In [0]:
orders = spark.read.csv('/public/retail_db/orders')
import getpass
username = getpass.getuser()

In [0]:
# WRITING DATA

# Basics
orders.write.csv(f'/user/{username}/retail_db/orders', header=True)
orders.write.format('json').save(f'/user/{username}/retail_db/orders')

# Compression
orders.write.csv(f'/user/{username}/retail_db/orders', compression='gzip')

# Mode
    # overwrite - delete the directory and create a new one
    # append - add new files to the directory
    # ignore - do nothing if the directory exists
    # error - throw an error if the directory exists
orders.write.csv(f'/user/{username}/retail_db/orders', mode='overwrite')

# Coalesce - only less
orders.coalesce(1).write.csv(f'/user/{username}/retail_db/orders', mode='overwrite')

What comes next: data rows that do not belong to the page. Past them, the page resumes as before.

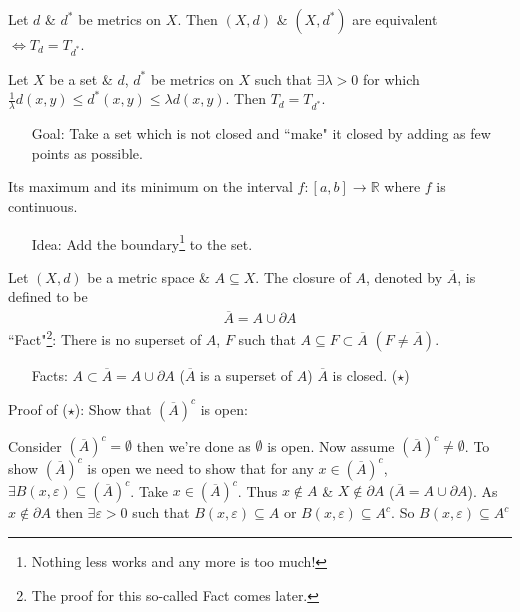 \documentclass[10pt]{article}
\begin{document}
Let $d$ \& $d^{*}$ be metrics on $X$. Then $(X,d)$ \& $(X,d^{*})$ are equivalent $\iff T_{d}=T_{d^{*}}$.

Let $X$ be a set \& $d$, $d^{*}$ be metrics on $X$ such that $\exists\lambda>0$ for which $\frac{1}{\lambda}d(x,y)\leq d^{*}(x,y)\leq\lambda d(x,y)$. Then $T_{d}=T_{d^{*}}$.
\begin{itemize}
    \item[Goal:] Take a set which is not closed and ``make" it closed by adding as few points as possible.
\end{itemize}
Its maximum and its minimum on the interval $f:[a,b]\to\mathbb{R}$ where $f$ is continuous.

\begin{center}
\end{center}
\begin{itemize}
    \item[Idea:] Add the boundary\footnote{Nothing less works and any more is too much!} to the set.
\end{itemize}
Let $(X,d)$ be a metric space \& $A\subseteq X$. The closure of $A$, denoted by $\overline{A}$, is defined to be
\begin{align*}
    \overline{A}=A\cup\partial A
\end{align*}
``Fact"\footnote{The proof for this so-called Fact comes later.}: There is no superset of $A$, $F$ such that $A\subseteq F\subset\overline{A}\,\,(F\neq\overline{A})$.
\begin{itemize}
    \item[Facts:] 
    \subitem $A\subset\overline{A}=A\cup\partial A$ ($\overline{A}$ is a superset of $A$)
    \subitem $\overline{A}$ is closed. ($\star$)
\end{itemize}
Proof of ($\star$): Show that $(\overline{A})^{c}$ is open:

Consider $(\overline{A})^{c}=\emptyset$ then we're done as $\emptyset$ is open. Now assume $(\overline{A})^{c}\neq\emptyset$. To show $(\overline{A})^{c}$ is open we need to show that for any $x\in(\overline{A})^{c}$, $\exists B(x,\varepsilon)\subseteq(\overline{A})^{c}$. Take $x\in(\overline{A})^{c}$. Thus $x\notin A$ \& $X\notin\partial A$ ($\overline{A}=A\cup\partial A$). As $x\notin\partial A$ then $\exists\varepsilon>0$ such that $B(x,\varepsilon)\subseteq A$ or $B(x,\varepsilon)\subseteq A^{c}$. So $B(x,\varepsilon)\subseteq A^{c}$
\end{document}

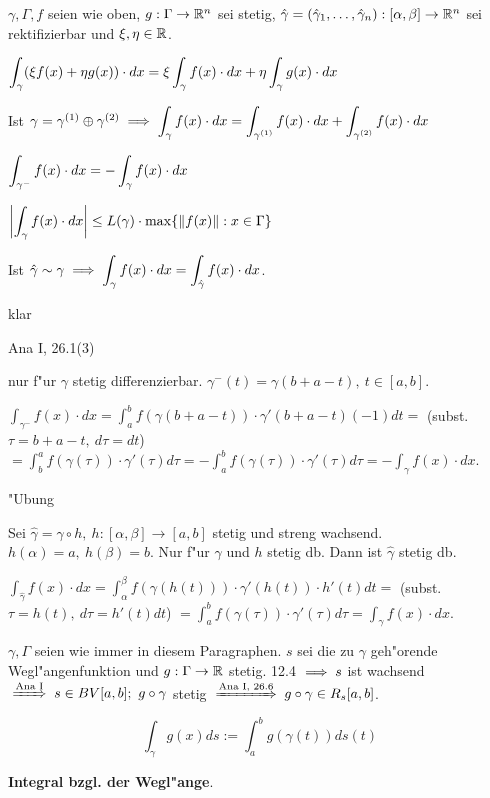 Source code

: \documentclass[a4paper,twoside,DIV15,BCOR12mm,chapterprefix=true,headings=twolinechapter]{scrbook}
\begin{document}
\begin{satz}
$\gamma,\Gamma,f$ seien wie oben, $g:\Gamma\to\mathbb{R}^n$ sei stetig, $\hat\gamma = (\hat{\gamma}_1,\ldots,\hat{\gamma}_n): [\alpha,\beta] \to \mathbb{R}^n$ sei rektifizierbar und $\xi,\eta \in \mathbb{R}$.
\begin{liste}
\item $\displaystyle{\int_\gamma(\xi f(x)+\eta g(x))\cdot dx = \xi \int_\gamma f(x)\cdot dx+\eta \int_\gamma g(x)\cdot dx}$
\item Ist $\gamma = \gamma^{(1)} \oplus \gamma^{(2)} \implies \displaystyle{\int_\gamma f(x)\cdot dx = \int_{\gamma^{(1)}} f(x)\cdot dx + \int_{\gamma^{(2)}} f(x)\cdot dx}$
\item $\displaystyle{\int_{\gamma^-} f(x)\cdot dx = -\int_\gamma f(x)\cdot dx}$
\item $\displaystyle{\left| \int_\gamma f(x)\cdot dx\right| \le L(\gamma)\cdot \max\{\|f(x)\|:x \in \Gamma\}}$
\item Ist $\displaystyle{\hat{\gamma} \sim \gamma \ensuremath{\implies}\int_\gamma f(x)\cdot dx = \int_{\hat{\gamma}} f(x)\cdot dx}$.
\end{liste}
\end{satz}

\begin{beweise}
\item klar
\item Ana I, 26.1(3)
\item nur f"ur $\gamma$ stetig differenzierbar. $\gamma^-(t) = \gamma(b+a-t),\ t\in[a,b].$

$\int_{\gamma^-} f(x)\cdot dx = \int_a^b f(\gamma(b+a-t))\cdot \gamma'(b+a-t) (-1) dt =$ (subst. $\tau=b+a-t,\ d\tau = dt$) $= \int_b^a f(\gamma(\tau))\cdot\gamma'(\tau) d\tau = -\int_a^b f(\gamma(\tau))\cdot\gamma'(\tau) d\tau = -\int_\gamma f(x)\cdot dx.$
\item "Ubung
\item Sei $\hat{\gamma} = \gamma\circ h,\ h:[\alpha,\beta]\to[a,b]$ stetig und streng wachsend. $h(\alpha) = a,\ h(\beta) = b$. Nur f"ur $\gamma$ und $h$ stetig db. Dann ist $\hat{\gamma}$ stetig db.

$\int_{\hat{\gamma}} f(x)\cdot dx = \int_\alpha^\beta f(\gamma(h(t)))\cdot \gamma'(h(t))\cdot h'(t) dt =$ (subst. $\tau = h(t),\ d\tau = h'(t)dt$) $= \int_a^b f(\gamma(\tau))\cdot \gamma'(\tau)d\tau = \int_\gamma f(x)\cdot dx.$
\end{beweise}

\begin{definition}
$\gamma,\Gamma$ seien wie immer in diesem Paragraphen. $s$ sei die zu $\gamma$ geh"orende Wegl"angenfunktion und $g:\Gamma \to \mathbb{R}$ stetig. 12.4 $\implies s$ ist wachsend $\folgtnach{Ana I} s \in BV[a,b];\ g\circ\gamma$ stetig $\folgtnach{Ana I, 26.6} g\circ\gamma \in R_s[a,b]$.

$$\int_\gamma g(x) ds := \int_a^b g(\gamma(t))ds(t)$$

\textbf{Integral bzgl. der Wegl"ange}.
\end{definition}
\end{document}
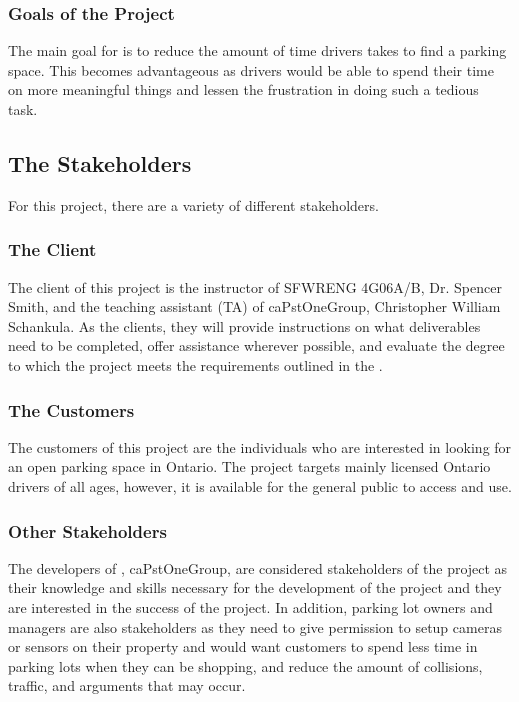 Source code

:\documentclass[12pt,letterpaper]{article}
\newcommand{\term}[2][]{\ifthenelse{\equal{#1}{}}{\hyperref[Term:#2]{\textbf{#2}}}{\hyperref[Term:#1]{\textbf{#2}}}}
\begin{document}
\subsubsection{Goals of the Project}
The main goal for \progname \space is to reduce the amount of time drivers takes
to find a parking space. This becomes advantageous as drivers would be able to
spend their time on more meaningful things and lessen the frustration in doing
such a tedious task.

\subsection{The Stakeholders}
For this project, there are a variety of different stakeholders. 

\subsubsection{The Client}
The client of this project is the instructor of SFWRENG 4G06A/B, Dr. Spencer
Smith, and the teaching assistant (TA) of caPstOneGroup, Christopher William
Schankula. As the clients, they will provide instructions on what deliverables
need to be completed, offer assistance wherever possible, and evaluate the
degree to which the project meets the requirements outlined in the \term{SRS}.

\subsubsection{The Customers}
The customers of this project are the individuals who are interested in looking
for an open parking space in Ontario. The project targets mainly licensed
Ontario drivers of all ages, however, it is available for the general public to
access and use.

\subsubsection{Other Stakeholders}
The developers of \progname, caPstOneGroup, are considered stakeholders of the
project as their knowledge and skills necessary for the development of the
project and they are interested in the success of the project. In addition,
parking lot owners and managers are also stakeholders as they need to give
permission to setup cameras or sensors on their property and would want
customers to spend less time in parking lots when they can be shopping, and
reduce the amount of collisions, traffic, and arguments that may occur.
\end{document}

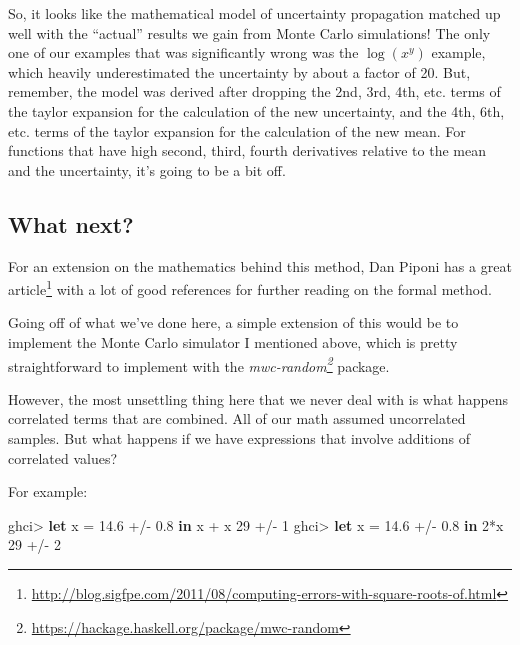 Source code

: \documentclass[]{article}
\newenvironment{Shaded}{}{}
\newcommand{\KeywordTok}[1]{\textcolor[rgb]{0.00,0.44,0.13}{\textbf{{#1}}}}
\newcommand{\DecValTok}[1]{\textcolor[rgb]{0.25,0.63,0.44}{{#1}}}
\newcommand{\FloatTok}[1]{\textcolor[rgb]{0.25,0.63,0.44}{{#1}}}
\newcommand{\FunctionTok}[1]{\textcolor[rgb]{0.02,0.16,0.49}{{#1}}}
\newcommand{\NormalTok}[1]{{#1}}
\renewcommand{\href}[2]{#2\footnote{\url{#1}}}
\begin{document}
So, it looks like the mathematical model of uncertainty propagation
matched up well with the ``actual'' results we gain from Monte Carlo
simulations! The only one of our examples that was significantly wrong
was the \(\operatorname{log}(x^y)\) example, which heavily
underestimated the uncertainty by about a factor of 20. But, remember,
the model was derived after dropping the 2nd, 3rd, 4th, etc. terms of
the taylor expansion for the calculation of the new uncertainty, and the
4th, 6th, etc. terms of the taylor expansion for the calculation of the
new mean. For functions that have high second, third, fourth derivatives
relative to the mean and the uncertainty, it's going to be a bit off.

\subsection{What next?}\label{what-next}

For an extension on the mathematics behind this method, Dan Piponi has a
\href{http://blog.sigfpe.com/2011/08/computing-errors-with-square-roots-of.html}{great
article} with a lot of good references for further reading on the formal
method.

Going off of what we've done here, a simple extension of this would be
to implement the Monte Carlo simulator I mentioned above, which is
pretty straightforward to implement with the
\emph{\href{https://hackage.haskell.org/package/mwc-random}{mwc-random}}
package.

However, the most unsettling thing here that we never deal with is what
happens correlated terms that are combined. All of our math assumed
uncorrelated samples. But what happens if we have expressions that
involve additions of correlated values?

For example:

\begin{Shaded}
\begin{Highlighting}[]
\NormalTok{ghci}\FunctionTok{>} \KeywordTok{let} \NormalTok{x }\FunctionTok{=} \FloatTok{14.6} \FunctionTok{+/-} \FloatTok{0.8} \KeywordTok{in} \NormalTok{x }\FunctionTok{+} \NormalTok{x}
\DecValTok{29} \FunctionTok{+/-} \DecValTok{1}
\NormalTok{ghci}\FunctionTok{>} \KeywordTok{let} \NormalTok{x }\FunctionTok{=} \FloatTok{14.6} \FunctionTok{+/-} \FloatTok{0.8} \KeywordTok{in} \DecValTok{2}\FunctionTok{*}\NormalTok{x}
\DecValTok{29} \FunctionTok{+/-} \DecValTok{2}
\end{Highlighting}
\end{Shaded}
\end{document}
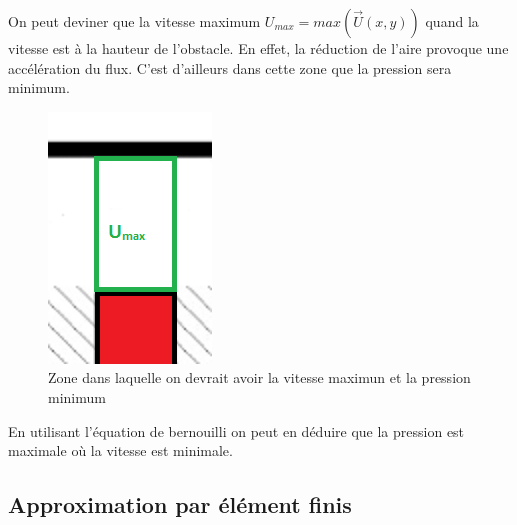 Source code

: \documentclass[a4paper,11pt]{report} %
\begin{document}
\begin{center}
\end{center}
\pagebreak
On peut deviner que la vitesse maximum $U_{max}=max(\overrightarrow{U}(x,y))$ quand la vitesse est à la hauteur de l'obstacle.
 En effet, la réduction de l'aire provoque une accélération du flux. C'est d'ailleurs dans cette zone que la pression sera minimum.
\begin{figure}[!h]
\centering
\hspace*{0mm}\vfill
\begin{center} \includegraphics{zonevitessemax.png} \end{center}
\vfill\hspace*{0mm}
\caption{Zone dans laquelle on devrait avoir la vitesse maximun et la pression minimum}
\label{Tux}
\end{figure}

En utilisant l'équation de bernouilli on peut en déduire que la pression est maximale où la vitesse est minimale.

\subsection{Approximation par élément finis}
\end{document}
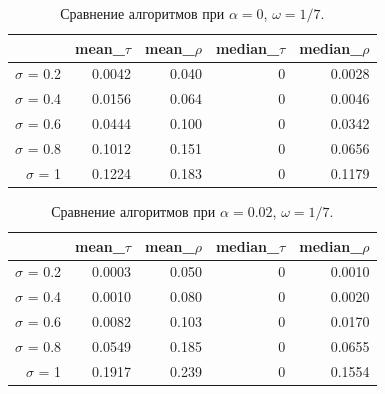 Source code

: \documentclass[specialist,
               substylefile = spbu.rtx,
               subf,href,colorlinks=true, 12pt]{disser}
\begin{document}
\begin{table}[hhh!]
\centering
\caption{Сравнение алгоритмов при $\alpha = 0$, $\omega = 1/7$.}
\begin{tabular}{rrrrr}
  \hline
 & mean\_$\tau$ & mean\_$\rho$ & median\_$\tau$ & median\_$\rho$ \\
  \hline
$\sigma$ = 0.2 & 0.0042 & 0.040 & 0 & 0.0028 \\ 
  $\sigma$ = 0.4 & 0.0156 & 0.064 & 0 & 0.0046 \\ 
  $\sigma$ = 0.6 & 0.0444 & 0.100 & 0 & 0.0342 \\ 
  $\sigma$ = 0.8 & 0.1012 & 0.151 & 0 & 0.0656 \\ 
  $\sigma$ = 1 & 0.1224 & 0.183 & 0 & 0.1179 \\ 
   \hline
\end{tabular}
\label{tab:comp_tau1_pgram}
\end{table}

\begin{table}[hhh!]
\centering
\caption{Сравнение алгоритмов при $\alpha = 0.02$, $\omega = 1/7$.}
\begin{tabular}{rrrrr}
  \hline
 & mean\_$\tau$ & mean\_$\rho$ & median\_$\tau$ & median\_$\rho$ \\
  \hline
$\sigma$ = 0.2 & 0.0003 & 0.050 & 0 & 0.0010 \\ 
  $\sigma$ = 0.4 & 0.0010 & 0.080 & 0 & 0.0020 \\ 
  $\sigma$ = 0.6 & 0.0082 & 0.103 & 0 & 0.0170 \\ 
  $\sigma$ = 0.8 & 0.0549 & 0.185 & 0 & 0.0655 \\ 
  $\sigma$ = 1 & 0.1917 & 0.239 & 0 & 0.1554 \\ 
   \hline
\end{tabular}
\label{tab:comp_tau1_pgram2}
\end{table}
\end{document}
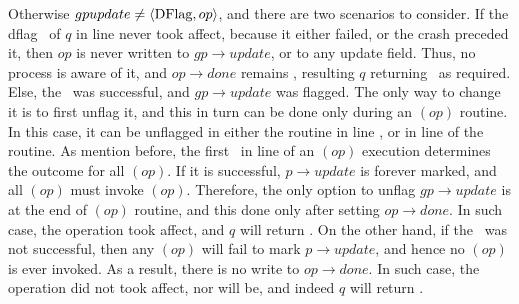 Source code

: Otherwise $gpupdate \neq \langle \mbox{DFlag}, op \rangle$, and there are two scenarios to consider. If the dflag \CASB\ of $q$ in line  never took affect, because it either failed, or the crash preceded it, then $op$ is never written to $gp\rightarrow update$, or to any update field. Thus, no process is aware of it, and $op\rightarrow done$ remains \FALSE, resulting $q$ returning \FAIL\ as required. Else, the \CASB\ was successful, and $gp\rightarrow update$ was flagged. The only way to change it is to first unflag it, and this in turn can be done only during an $(op)$ routine. In this case, it can be unflagged in either the  routine in line , or in line  of the  routine. As mention before, the first \CASB\ in line  of an $(op)$ execution determines the outcome for all $(op)$. If it is successful, $p\rightarrow update$ is forever marked, and all $(op)$ must invoke $(op)$. Therefore, the only option to unflag $gp\rightarrow update$ is at the end of $(op)$ routine, and this done only after setting $op\rightarrow done$. In such case, the  operation took affect, and $q$ will return \TRUE. On the other hand, if the \CASB\ was not successful, then any $(op)$ will fail to mark $p\rightarrow update$, and hence no $(op)$ is ever invoked. As a result, there is no write to $op\rightarrow done$. In such case, the  operation did not took affect, nor will be, and indeed $q$ will return \FAIL.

# Repartition - less or more + reshuffling
orders.repartition(10).write.csv(f'/user/{username}/retail_db/orders', mode='overwrite')

In [0]:
# Deleting directory
dbutils.fs.rm(f'/user/{username}/retail_db/orders', recurse=True)

In [0]:
# Basic write (it will create a directory)
orders.write.csv(f'/user/{username}/retail_db/orders')
orders.write.format('csv').save(f'/user/{username}/retail_db/orders')

In [0]:
# Default number of files in the directory will be determinded implicitly based on several factors
dbutils.fs.ls(f'/user/{username}/retail_db/orders')

In [0]:
# Additional options can be passed like in reading methods

orders.write.csv(f'/user/{username}/retail_db/orders', header=True)
orders.write.option('header', True).csv(f'/user/{username}/retail_db/orders')
# etc...

In [0]:
# One of special arguments regards compression
# Compressing reduces file size: 2999944 -> 471106
# Different compression algorithms are available
# Reading methods automatically detect compression type and decompress

orders.write.csv(f'/user/{username}/retail_db/orders', compression='gzip')
dbutils.fs.ls(f'/user/{username}/retail_db/orders')

In [0]:
# We have 4 writing modes:
# overwrite - delete the directory and create a new one
# append - add new files to the directory
# ignore - do nothing if the directory exists
# error - throw an error if the directory exists

orders.write.csv(f'/user/{username}/retail_db/orders', mode='overwrite')

In [0]:
# JSON and PARQUET

orders.write.json(f'/user/{username}/retail_db/orders', mode='overwrite')
orders.write.parquet(f'/user/{username}/retail_db/orders', mode='overwrite')

In [0]:
# Coalesce and repartition

# coalesce is used to reduce the number of partitions
# repartition reshuffles data into more or less partitions
orders.coalesce(1).write.csv(f'/user/{username}/retail_db/orders', mode='overwrite')
orders.repartition(10).write.csv(f'/user/{username}/retail_db/orders', mode='overwrite')
dbutils.fs.ls(f'/user/{username}/retail_db/orders')
# Now we have 10 files


In [0]:
# In .repartition we can specify columns to partition by. 
# The final value can be lesser than specified if the number of unique values in column is lesser

orders.coalesce(1).write.csv(f'/user/{username}/retail_db/orders', mode='overwrite')
orders.repartition(10, '_c3').write.csv(f'/user/{username}/retail_db/orders', mode='overwrite')
dbutils.fs.ls(f'/user/{username}/retail_db/orders')